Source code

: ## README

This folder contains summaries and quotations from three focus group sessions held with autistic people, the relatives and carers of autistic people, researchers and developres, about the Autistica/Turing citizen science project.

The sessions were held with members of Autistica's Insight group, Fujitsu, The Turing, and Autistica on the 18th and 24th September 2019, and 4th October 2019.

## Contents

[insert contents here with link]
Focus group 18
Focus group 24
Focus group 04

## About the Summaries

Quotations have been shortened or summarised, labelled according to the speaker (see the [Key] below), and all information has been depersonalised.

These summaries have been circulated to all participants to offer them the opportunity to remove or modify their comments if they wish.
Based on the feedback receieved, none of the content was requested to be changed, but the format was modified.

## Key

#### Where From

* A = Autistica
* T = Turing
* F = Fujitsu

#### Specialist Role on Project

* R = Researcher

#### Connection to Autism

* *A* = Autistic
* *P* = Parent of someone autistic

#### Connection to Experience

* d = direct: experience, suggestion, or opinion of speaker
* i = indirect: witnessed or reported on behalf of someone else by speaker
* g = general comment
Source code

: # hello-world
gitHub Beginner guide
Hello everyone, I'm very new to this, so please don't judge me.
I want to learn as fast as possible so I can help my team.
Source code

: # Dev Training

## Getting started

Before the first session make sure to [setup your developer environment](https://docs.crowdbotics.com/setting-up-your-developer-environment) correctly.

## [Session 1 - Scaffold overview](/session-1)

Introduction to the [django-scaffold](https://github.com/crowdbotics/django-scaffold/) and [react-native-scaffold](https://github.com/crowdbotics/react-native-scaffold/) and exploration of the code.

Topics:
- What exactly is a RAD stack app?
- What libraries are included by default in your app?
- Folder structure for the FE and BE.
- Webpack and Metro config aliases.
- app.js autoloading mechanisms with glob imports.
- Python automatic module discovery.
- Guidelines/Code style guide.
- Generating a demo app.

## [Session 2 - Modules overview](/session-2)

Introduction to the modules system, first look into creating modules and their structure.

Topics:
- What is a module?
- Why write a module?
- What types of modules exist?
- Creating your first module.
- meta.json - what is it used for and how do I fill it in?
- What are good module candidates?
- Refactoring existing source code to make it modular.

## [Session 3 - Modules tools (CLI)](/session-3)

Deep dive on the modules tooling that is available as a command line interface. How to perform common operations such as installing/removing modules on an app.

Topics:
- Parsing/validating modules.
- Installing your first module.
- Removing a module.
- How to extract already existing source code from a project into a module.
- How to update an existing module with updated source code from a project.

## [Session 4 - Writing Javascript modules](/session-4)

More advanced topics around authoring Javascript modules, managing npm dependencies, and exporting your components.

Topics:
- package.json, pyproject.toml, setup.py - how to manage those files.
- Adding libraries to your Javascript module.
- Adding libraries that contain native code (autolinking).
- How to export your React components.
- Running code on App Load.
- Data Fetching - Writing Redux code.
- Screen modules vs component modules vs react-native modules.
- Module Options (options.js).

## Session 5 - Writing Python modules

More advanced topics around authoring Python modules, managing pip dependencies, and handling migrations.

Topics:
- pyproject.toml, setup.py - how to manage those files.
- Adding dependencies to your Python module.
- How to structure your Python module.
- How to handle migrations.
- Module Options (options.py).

________________________________________

## Task brief
Print exactly the lines above from the one with "Hello everyone, I'm" to the one with "## Getting started", including both.

## Solution for this exercise
Hello everyone, I'm very new to this, so please don't judge me.
I want to learn as fast as possible so I can help my team.
Source code

: # Dev Training

## Getting started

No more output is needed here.